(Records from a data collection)
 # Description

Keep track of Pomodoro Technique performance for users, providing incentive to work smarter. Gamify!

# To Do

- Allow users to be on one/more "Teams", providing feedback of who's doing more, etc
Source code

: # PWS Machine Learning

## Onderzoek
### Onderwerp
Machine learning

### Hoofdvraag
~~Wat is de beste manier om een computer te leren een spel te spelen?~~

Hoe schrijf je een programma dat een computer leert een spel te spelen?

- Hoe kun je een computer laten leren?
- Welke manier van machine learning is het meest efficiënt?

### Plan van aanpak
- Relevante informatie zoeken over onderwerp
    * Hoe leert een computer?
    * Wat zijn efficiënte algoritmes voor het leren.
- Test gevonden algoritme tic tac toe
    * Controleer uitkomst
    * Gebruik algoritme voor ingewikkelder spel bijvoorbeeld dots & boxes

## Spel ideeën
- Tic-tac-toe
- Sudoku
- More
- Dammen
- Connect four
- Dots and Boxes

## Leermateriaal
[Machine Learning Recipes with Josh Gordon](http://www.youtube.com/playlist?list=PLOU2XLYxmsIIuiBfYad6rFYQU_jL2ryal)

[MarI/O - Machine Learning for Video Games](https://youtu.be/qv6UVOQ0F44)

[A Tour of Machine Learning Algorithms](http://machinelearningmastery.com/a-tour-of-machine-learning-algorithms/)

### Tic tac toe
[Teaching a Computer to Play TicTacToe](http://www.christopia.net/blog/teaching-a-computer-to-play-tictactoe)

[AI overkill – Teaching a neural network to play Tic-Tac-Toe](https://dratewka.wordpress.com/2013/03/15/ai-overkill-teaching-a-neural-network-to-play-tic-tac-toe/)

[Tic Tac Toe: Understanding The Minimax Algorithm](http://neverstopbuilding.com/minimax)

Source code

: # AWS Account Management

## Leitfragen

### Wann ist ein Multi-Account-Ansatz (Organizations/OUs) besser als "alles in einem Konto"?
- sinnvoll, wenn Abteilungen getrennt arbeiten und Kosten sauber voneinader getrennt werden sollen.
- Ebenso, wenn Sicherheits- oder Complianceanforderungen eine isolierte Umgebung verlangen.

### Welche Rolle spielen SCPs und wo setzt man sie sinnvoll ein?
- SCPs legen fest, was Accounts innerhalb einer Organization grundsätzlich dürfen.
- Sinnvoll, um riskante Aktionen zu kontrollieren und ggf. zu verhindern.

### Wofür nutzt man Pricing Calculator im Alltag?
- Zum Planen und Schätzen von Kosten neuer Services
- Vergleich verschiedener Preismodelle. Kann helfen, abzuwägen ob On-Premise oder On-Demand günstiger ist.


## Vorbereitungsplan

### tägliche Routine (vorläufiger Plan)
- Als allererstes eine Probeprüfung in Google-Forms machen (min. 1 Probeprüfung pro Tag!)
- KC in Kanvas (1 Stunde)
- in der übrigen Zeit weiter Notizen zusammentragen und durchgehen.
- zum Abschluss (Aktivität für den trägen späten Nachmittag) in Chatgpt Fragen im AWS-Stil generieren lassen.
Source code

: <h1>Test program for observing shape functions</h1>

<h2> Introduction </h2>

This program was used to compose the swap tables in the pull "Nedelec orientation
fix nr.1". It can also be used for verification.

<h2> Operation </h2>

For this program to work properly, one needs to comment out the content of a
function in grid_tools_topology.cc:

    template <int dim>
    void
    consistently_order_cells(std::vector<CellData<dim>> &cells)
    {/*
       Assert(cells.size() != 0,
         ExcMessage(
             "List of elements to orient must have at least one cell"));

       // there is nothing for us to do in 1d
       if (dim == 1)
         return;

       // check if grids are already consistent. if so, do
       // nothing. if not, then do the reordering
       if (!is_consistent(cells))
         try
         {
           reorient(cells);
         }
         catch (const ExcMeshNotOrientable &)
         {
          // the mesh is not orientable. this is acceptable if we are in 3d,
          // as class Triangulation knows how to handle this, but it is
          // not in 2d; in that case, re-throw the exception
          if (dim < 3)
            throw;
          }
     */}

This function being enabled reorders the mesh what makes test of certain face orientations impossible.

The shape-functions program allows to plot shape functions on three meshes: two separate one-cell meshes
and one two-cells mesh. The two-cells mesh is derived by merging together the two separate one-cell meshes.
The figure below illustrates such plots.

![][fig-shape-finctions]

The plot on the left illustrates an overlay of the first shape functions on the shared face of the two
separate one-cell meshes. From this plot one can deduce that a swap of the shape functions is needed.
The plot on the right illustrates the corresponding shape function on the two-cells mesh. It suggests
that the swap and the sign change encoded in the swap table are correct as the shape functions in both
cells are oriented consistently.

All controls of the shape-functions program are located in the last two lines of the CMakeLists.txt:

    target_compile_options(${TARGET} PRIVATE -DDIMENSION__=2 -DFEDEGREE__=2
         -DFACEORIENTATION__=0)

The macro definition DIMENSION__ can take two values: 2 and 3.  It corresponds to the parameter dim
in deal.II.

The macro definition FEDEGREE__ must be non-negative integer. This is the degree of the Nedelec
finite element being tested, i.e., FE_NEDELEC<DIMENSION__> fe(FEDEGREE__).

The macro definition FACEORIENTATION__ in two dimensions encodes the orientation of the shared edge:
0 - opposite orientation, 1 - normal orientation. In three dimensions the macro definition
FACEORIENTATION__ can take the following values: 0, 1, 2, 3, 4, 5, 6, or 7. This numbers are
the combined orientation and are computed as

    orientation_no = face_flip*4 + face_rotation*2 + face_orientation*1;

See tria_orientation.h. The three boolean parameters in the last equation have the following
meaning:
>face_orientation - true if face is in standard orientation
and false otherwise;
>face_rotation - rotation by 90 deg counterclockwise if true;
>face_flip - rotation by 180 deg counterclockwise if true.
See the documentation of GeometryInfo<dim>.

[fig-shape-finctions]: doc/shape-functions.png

— Task —
The lines above, starting at the one with "consistently_order_cells(std::vector<CellData<dim>> &cells)" and ending at the one with "The macro definition FEDEGREE__", are the only ones to return, exactly as written.

— Completed exercise —
    consistently_order_cells(std::vector<CellData<dim>> &cells)
    {/*
       Assert(cells.size() != 0,
         ExcMessage(
             "List of elements to orient must have at least one cell"));

       // there is nothing for us to do in 1d
       if (dim == 1)
         return;

       // check if grids are already consistent. if so, do
       // nothing. if not, then do the reordering
       if (!is_consistent(cells))
         try
         {
           reorient(cells);
         }
         catch (const ExcMeshNotOrientable &)
         {
          // the mesh is not orientable. this is acceptable if we are in 3d,
          // as class Triangulation knows how to handle this, but it is
          // not in 2d; in that case, re-throw the exception
          if (dim < 3)
            throw;
          }
     */}

This function being enabled reorders the mesh what makes test of certain face orientations impossible.

The shape-functions program allows to plot shape functions on three meshes: two separate one-cell meshes
and one two-cells mesh. The two-cells mesh is derived by merging together the two separate one-cell meshes.
The figure below illustrates such plots.

![][fig-shape-finctions]

The plot on the left illustrates an overlay of the first shape functions on the shared face of the two
separate one-cell meshes. From this plot one can deduce that a swap of the shape functions is needed.
The plot on the right illustrates the corresponding shape function on the two-cells mesh. It suggests
that the swap and the sign change encoded in the swap table are correct as the shape functions in both
cells are oriented consistently.

All controls of the shape-functions program are located in the last two lines of the CMakeLists.txt:

    target_compile_options(${TARGET} PRIVATE -DDIMENSION__=2 -DFEDEGREE__=2
         -DFACEORIENTATION__=0)

The macro definition DIMENSION__ can take two values: 2 and 3.  It corresponds to the parameter dim
in deal.II.

The macro definition FEDEGREE__ must be non-negative integer. This is the degree of the Nedelec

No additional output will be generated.